The South Carolina Annual Conference
Christian Recorder: June 6, 1866

Tomorrow morning one of the most interesting and dignified Conferences ever held will end. The South Carolina Conference held in this city will always be remembered by those who witnessed it, and the future historian will review its actions and portray its doings with special delight, when posterity shall reflect upon the past, gleaning the gems of undying luster, which will ever tell in honor of God’s faithful laborers. The second session of the South Carolina Conference will mark the annals of Christian progress, and show the triumphs of the invincible march of truth. God seemed to have especially signalized this Conference in more than one respect.

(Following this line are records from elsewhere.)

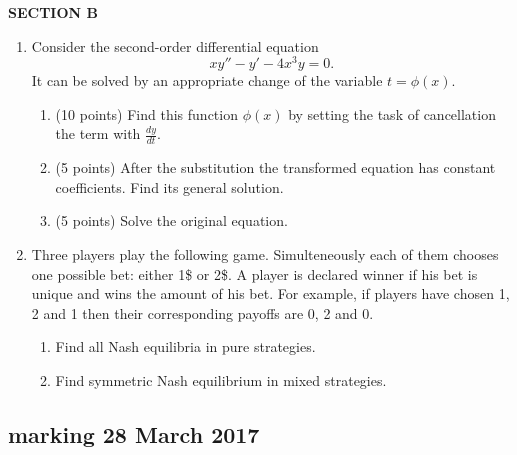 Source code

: \textbf{SECTION B}

\begin{enumerate}[resume]


\item Consider the second-order differential equation
\[
xy'' - y' - 4{x^3}y = 0.
\]
It can be solved by an appropriate change of the variable $t = \phi (x)$.
\begin{enumerate}
  \item (10 points) Find this function $\phi (x)$ by setting the task of cancellation the term with $\frac{{dy}}{{dt}}$.
  \item (5 points) After the substitution the transformed equation has constant coefficients. Find its general solution.
  \item (5 points) Solve the original equation.
\end{enumerate}

\item Three players play the following game. Simulteneously each of them chooses one possible bet: either 1\$ or 2\$. A player is declared winner if his bet is unique and wins the amount of his bet. For example, if players have chosen 1, 2 and 1 then their corresponding payoffs are 0, 2 and 0.

\begin{enumerate}
  \item Find all Nash equilibria in pure strategies.
  \item Find symmetric Nash equilibrium in mixed strategies.
\end{enumerate}

\end{enumerate}


\subsection{marking 28 March 2017}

The weather was fair, fine and salubrious. The ministers though very numerous (nearly sixty) are all comfortably provided for, provisions are in abundance, and those who serve appear to be of the most courteous character. The citizens are intelligent and well dressed. The newspaper reports far surpass the most sanguine expectation, and sessions are attended by the most elite, including several United States Officers.
Bishop Payne, our presiding officer, has acquitted himself with special dignity. I have never seen him rule with so much self possession, and Christian grace, as in this instance. One could but imagine his equals are only found in the persons of Wesley and St. Paul, his humanity seemed to have been utterly absorbed in Christ. And instead of rebuking a member of the conference, he with a singular love, reproved us, in a few instances, with such Christian simplicity, that several had to remark, “How angelic, how much like Christ is the Bishop.”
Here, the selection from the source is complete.